Le passé éclaire souvent le présent:  c’était il y a cinquante ans! Et Jules Cordières, ancien élève de Normale Sup et remarquable funambule de corde molle, mort cette année (voir Le Théâtre du Blog) se faisait déjà verbaliser boulevard Saint-Germain à Paris! Mais il régnait avec sa petite troupe à Aix, ville ouverte aux saltimbanques,une remarquable opération  imaginée par Jean Digne*. La mairie d’Aix-en-Provence était plus intelligente et généreuse que celle de la Capitale.
Devant les pressions quotidiennes qu’il subissait, Raúl est entré en résistance; aidé par les réseaux sociaux et par un avocat, il a fini par avoir gain de cause et a enfin reçu une autorisation de la préfecture du Vaucluse.
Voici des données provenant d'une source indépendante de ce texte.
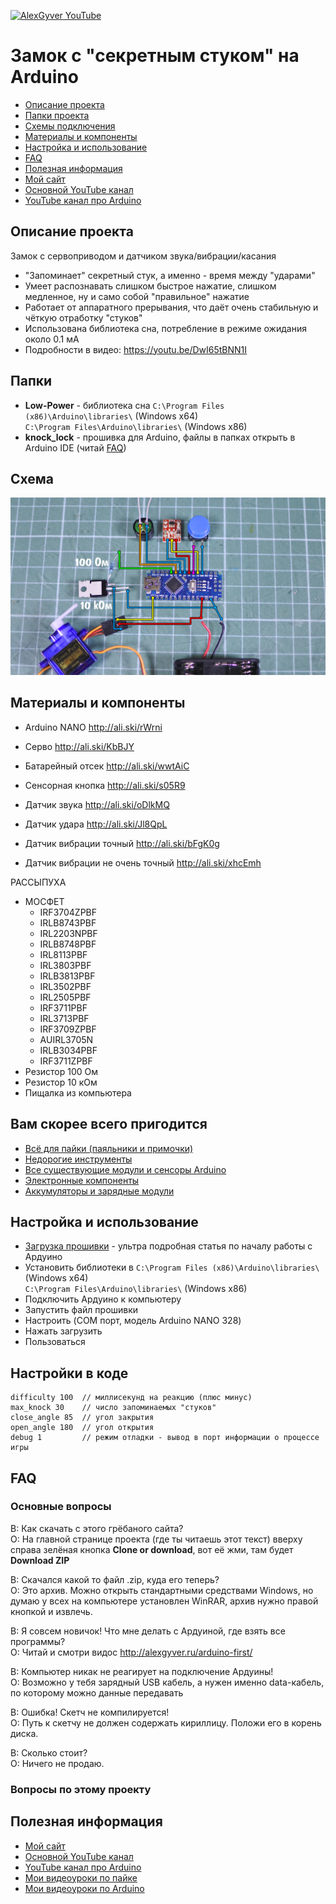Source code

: [![AlexGyver YouTube](http://alexgyver.ru/git_banner.jpg)](https://www.youtube.com/channel/UCgtAOyEQdAyjvm9ATCi_Aig?sub_confirmation=1)
# Замок с "секретным стуком" на Arduino
* [Описание проекта](#chapter-0)
* [Папки проекта](#chapter-1)
* [Схемы подключения](#chapter-2)
* [Материалы и компоненты](#chapter-3)
* [Настройка и использование](#chapter-4)
* [FAQ](#chapter-5)
* [Полезная информация](#chapter-6)
* [Мой сайт](http://alexgyver.ru/)
* [Основной YouTube канал](https://www.youtube.com/channel/UCgtAOyEQdAyjvm9ATCi_Aig?sub_confirmation=1)
* [YouTube канал про Arduino](https://www.youtube.com/channel/UC4axiS76D784-ofoTdo5zOA?sub_confirmation=1)

<a id="chapter-0"></a>
## Описание проекта
Замок с сервоприводом и датчиком звука/вибрации/касания
- "Запоминает" секретный стук, а именно - время между "ударами"
- Умеет распознавать слишком быстрое нажатие, слишком медленное, ну и само собой "правильное" нажатие
- Работает от аппаратного прерывания, что даёт очень стабильную и чёткую отработку "стуков"
- Использована библиотека сна, потребление в режиме ожидания около 0.1 мА
- Подробности в видео: https://youtu.be/DwI65tBNN1I

<a id="chapter-1"></a>
## Папки
- **Low-Power** - библиотека сна
`C:\Program Files (x86)\Arduino\libraries\` (Windows x64)  
`C:\Program Files\Arduino\libraries\` (Windows x86)
- **knock_lock** - прошивка для Arduino, файлы в папках открыть в Arduino IDE (читай [FAQ](#chapter-5))

<a id="chapter-2"></a>
## Схема
![СХЕМА](https://github.com/AlexGyver/SecretKnockLock/blob/master/scheme.jpg)

<a id="chapter-3"></a>
## Материалы и компоненты
* Arduino NANO http://ali.ski/rWrni
* Серво http://ali.ski/KbBJY
* Батарейный отсек http://ali.ski/wwtAiC
* Сенсорная кнопка http://ali.ski/s05R9

* Датчик звука http://ali.ski/oDlkMQ
* Датчик удара http://ali.ski/Jl8QpL
* Датчик вибрации точный http://ali.ski/bFgK0g
* Датчик вибрации не очень точный http://ali.ski/xhcEmh

РАССЫПУХА
* МОСФЕТ 
  + IRF3704ZPBF
  + IRLB8743PBF
  + IRL2203NPBF
  + IRLB8748PBF
  + IRL8113PBF
  + IRL3803PBF
  + IRLB3813PBF
  + IRL3502PBF
  + IRL2505PBF
  + IRF3711PBF
  + IRL3713PBF
  + IRF3709ZPBF
  + AUIRL3705N
  + IRLB3034PBF
  + IRF3711ZPBF
* Резистор 100 Ом
* Резистор 10 кОм
* Пищалка из компьютера

## Вам скорее всего пригодится
* [Всё для пайки (паяльники и примочки)](http://alexgyver.ru/all-for-soldering/)
* [Недорогие инструменты](http://alexgyver.ru/my_instruments/)
* [Все существующие модули и сенсоры Arduino](http://alexgyver.ru/arduino_shop/)
* [Электронные компоненты](http://alexgyver.ru/electronics/)
* [Аккумуляторы и зарядные модули](http://alexgyver.ru/18650/)

<a id="chapter-4"></a>
## Настройка и использование
* [Загрузка прошивки](http://alexgyver.ru/arduino-first/) - ультра подробная статья по началу работы с Ардуино
* Установить библиотеки в
`C:\Program Files (x86)\Arduino\libraries\` (Windows x64)  
`C:\Program Files\Arduino\libraries\` (Windows x86)
* Подключить Ардуино к компьютеру
* Запустить файл прошивки
* Настроить (COM порт, модель Arduino NANO 328)
* Нажать загрузить
* Пользоваться

## Настройки в коде
    difficulty 100  // миллисекунд на реакцию (плюс минус)
    max_knock 30    // число запоминаемых "стуков"
    close_angle 85  // угол закрытия
    open_angle 180  // угол открытия
    debug 1         // режим отладки - вывод в порт информации о процессе игры

<a id="chapter-5"></a>
## FAQ
### Основные вопросы
В: Как скачать с этого грёбаного сайта?  
О: На главной странице проекта (где ты читаешь этот текст) вверху справа зелёная кнопка **Clone or download**, вот её жми, там будет **Download ZIP**

В: Скачался какой то файл .zip, куда его теперь?  
О: Это архив. Можно открыть стандартными средствами Windows, но думаю у всех на компьютере установлен WinRAR, архив нужно правой кнопкой и извлечь.

В: Я совсем новичок! Что мне делать с Ардуиной, где взять все программы?  
О: Читай и смотри видос http://alexgyver.ru/arduino-first/

В: Компьютер никак не реагирует на подключение Ардуины!  
О: Возможно у тебя зарядный USB кабель, а нужен именно data-кабель, по которому можно данные передавать

В: Ошибка! Скетч не компилируется!  
О: Путь к скетчу не должен содержать кириллицу. Положи его в корень диска.

В: Сколько стоит?  
О: Ничего не продаю.

### Вопросы по этому проекту

<a id="chapter-6"></a>
## Полезная информация
* [Мой сайт](http://alexgyver.ru/)
* [Основной YouTube канал](https://www.youtube.com/channel/UCgtAOyEQdAyjvm9ATCi_Aig?sub_confirmation=1)
* [YouTube канал про Arduino](https://www.youtube.com/channel/UC4axiS76D784-ofoTdo5zOA?sub_confirmation=1)
* [Мои видеоуроки по пайке](https://www.youtube.com/playlist?list=PLOT_HeyBraBuMIwfSYu7kCKXxQGsUKcqR)
* [Мои видеоуроки по Arduino](http://alexgyver.ru/arduino_lessons/)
Dans mes souvenirs- bientôt quarante ans de festival- les représentations de petites troupes devant le Palais des Papes ont toujours fait, et font encore partie de mon quotidien.  Il est important que cela puisse continuer, surtout quand certains artistes du In témoignent d’une hypertrophie du moi…
Quels que soient les numéros de Raúl, (il ne cherche pas à rivaliser avec le Cirque du Soleil!), son engagement auprès d’un public non captif et authentiquement populaire, est tout à fait remarquable. Il défend ainsi un art de la rue non institutionnel qui existe depuis des siècles.  Raúl termine ses jongleries loufoques en crachant le feu, par deux fois, ce qui illumine les hauts murs du Palais des Papes… Ce n’est rien et c’est pourtant d’une rare beauté…

Jean Couturier

Raúl le clown brésilien sur Facebook et Instagram, et le clown brésilien.com.
* Vous pouvez demander une photo gratuite de Jules Cordières à Philippe du Vignal, via les commentaires du Théâtre du Blog.

Haribo Kimchi, conception, texte, mise en scène, musique, son et vidéo de Jaha Koo

Festival d’Avignon 

Haribo Kimchi, conception, texte, mise en scène, musique, son et vidéo de Jaha Koo

Ce spectacle qui avait été joué il y a quatre ans au Théâtre de la Bastille à Paris (voir Le Théâtre du Blog)  n’a rien perdu de sa fraîcheur. « Je crée, dit cet artiste, des performances qui intègrent la vidéo, le son mais aussi le goût, l’odorat et le toucher, notamment dans Haribo Kimchi. Le titre de cette pièce?  Le nom  de la célèbre marque de bonbons allemands et celui d’un plat traditionnel coréen. »
Jaha Koo vit depuis quinze ans à Gand (Belgique) et parle ici avec délicatesse et poésie, du déracinement. Sans aucun doute, une des plus belles découvertes de ce festival. Une petite échoppe au toit rouge, au milieu du plateau couvert de voiles, avec un écran pour une vidéo: nous sommes plongés dans la mégapole qu’est Séoul: appartements de luxe, bureaux, petites ruelles commerçantes… pour arriver à cette échoppe où  comme au Japon, les employés de grandes entreprises vont se détendre.

© Christophe Raynaud de Lage

© Christophe Raynaud de Lage

Le créateur d’Haribo Kimchi invite deux spectateurs à déguster une soupe froide aux algues et des galettes de kimchi qu’ il a préparées devant nous et qu’il offrira aussi à tous à la fin du spectacle. Une voix off va raconter le passé de Jaha Koo, soutenue par des vidéos qui nous font vivre son parcours d’exilé.
Il nous parle avec tendresse de sa grand-mère qui lui avait préparé dix kgs de kimchi! avant qu’il s’installe d’abord à Berlin. Cette même voix nous conte le racisme ordinaire auquel il a été confronté à la gare de Bruxelles: le guichetier lui avait dit qu’il sent l’ail!
Jaha Koo évoque ici le déracinement et la solitude dans un texte dit en voix off et des chansons. Il donne ainsi la parole à ses amis de son quotidien: un escargot, un petit ours gélifié Haribo, une anguille télécommandée qui se promène sur le plateau (un animal symbolique en Corée ). Une manière de se sentir moins seul…
Et la chanson finale est pleine d’espoir, « Je suis en transit, je migre… Les routes sont plus importantes que les racines.On peut avoir plusieurs chez soi.» A la sortie de cette pièce d’une heure dix, un spectateur heureux d’avoir vécu un moment hors-cadre et poétique, a eu cette phrase magnifique: « Ce spectacle est un véritable contre-poison aux méga-créations que nous avons subies dans ce festival! »

Jean Couturier

Jusqu’au 15 juillet à 18 h,  Gymnase du lycée Mistral, Avignon (Vaucluse).